● **What is being asked**
Copy each line of the records exactly, stopping only after the line that contains "- 🚀 **Never" has been written, and leave pictures out.

● **Dataset**

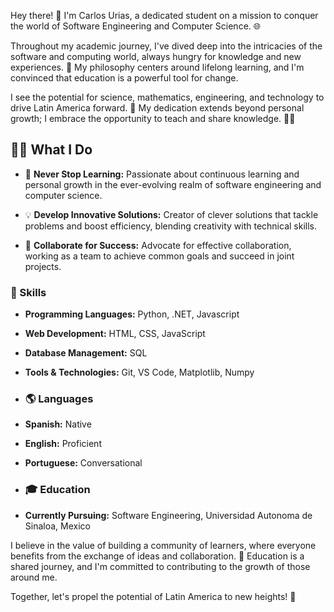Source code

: 

Hey there! 👋 I'm Carlos Urias, a dedicated student on a mission to conquer the world of Software Engineering and Computer Science. 🌐 

Throughout my academic journey, I've dived deep into the intricacies of the software and computing world, always hungry for knowledge and new experiences. 🧠 My philosophy centers around lifelong learning, and I'm convinced that education is a powerful tool for change.

I see the potential for science, mathematics, engineering, and technology to drive Latin America forward. 🚀 My dedication extends beyond personal growth; I embrace the opportunity to teach and share knowledge. 👨‍🏫

## 👨‍💻 What I Do
- 🚀 **Never Stop Learning:** Passionate about continuous learning and personal growth in the ever-evolving realm of software engineering and computer science.

- 💡 **Develop Innovative Solutions:** Creator of clever solutions that tackle problems and boost efficiency, blending creativity with technical skills.

- 🤝 **Collaborate for Success:** Advocate for effective collaboration, working as a team to achieve common goals and succeed in joint projects.


### 🔧 Skills
- **Programming Languages:** Python, .NET, Javascript
- **Web Development:** HTML, CSS, JavaScript
- **Database Management:** SQL
- **Tools & Technologies:** Git, VS Code, Matplotlib, Numpy

- ### 🌎 Languages
- **Spanish:** Native
- **English:** Proficient
- **Portuguese:** Conversational

- ### 🎓 Education
- **Currently Pursuing:** Software Engineering, Universidad Autonoma de Sinaloa, Mexico


I believe in the value of building a community of learners, where everyone benefits from the exchange of ideas and collaboration. 🌱 Education is a shared journey, and I'm committed to contributing to the growth of those around me.

Together, let's propel the potential of Latin America to new heights! 🚀




<!---
CarlosUriass/CarlosUriass is a ✨ special ✨ repository because its `README.md` (this file) appears on your GitHub profile.
You can click the Preview link to take a look at your changes.
--->
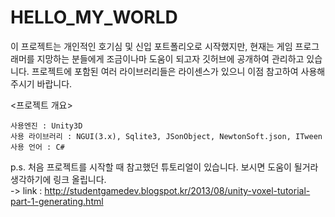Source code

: # HELLO_MY_WORLD


이 프로젝트는 개인적인 호기심 및 신입 포트폴리오로 시작했지만, 현재는 게임 프로그래머를 지망하는 분들에게 조금이나마 도움이 되고자 깃허브에 공개하여 관리하고 있습니다. 프로젝트에 포함된 여러 라이브러리들은 라이센스가 있으니 이점 참고하여 사용해주시기 바랍니다.

<프로젝트 개요>

    사용엔진 : Unity3D
    사용 라이브러리 : NGUI(3.x), Sqlite3, JSonObject, NewtonSoft.json, ITween
    사용 언어 : C#

p.s. 처음 프로젝트를 시작할 때 참고했던 튜토리얼이 있습니다. 보시면 도움이 될거라 생각하기에 링크 올립니다. 
<br>-> link : http://studentgamedev.blogspot.kr/2013/08/unity-voxel-tutorial-part-1-generating.html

● **Solution to this task**
Source code

: 

Hey there! 👋 I'm Carlos Urias, a dedicated student on a mission to conquer the world of Software Engineering and Computer Science. 🌐 

Throughout my academic journey, I've dived deep into the intricacies of the software and computing world, always hungry for knowledge and new experiences. 🧠 My philosophy centers around lifelong learning, and I'm convinced that education is a powerful tool for change.

I see the potential for science, mathematics, engineering, and technology to drive Latin America forward. 🚀 My dedication extends beyond personal growth; I embrace the opportunity to teach and share knowledge. 👨‍🏫

## 👨‍💻 What I Do
- 🚀 **Never Stop Learning:** Passionate about continuous learning and personal growth in the ever-evolving realm of software engineering and computer science.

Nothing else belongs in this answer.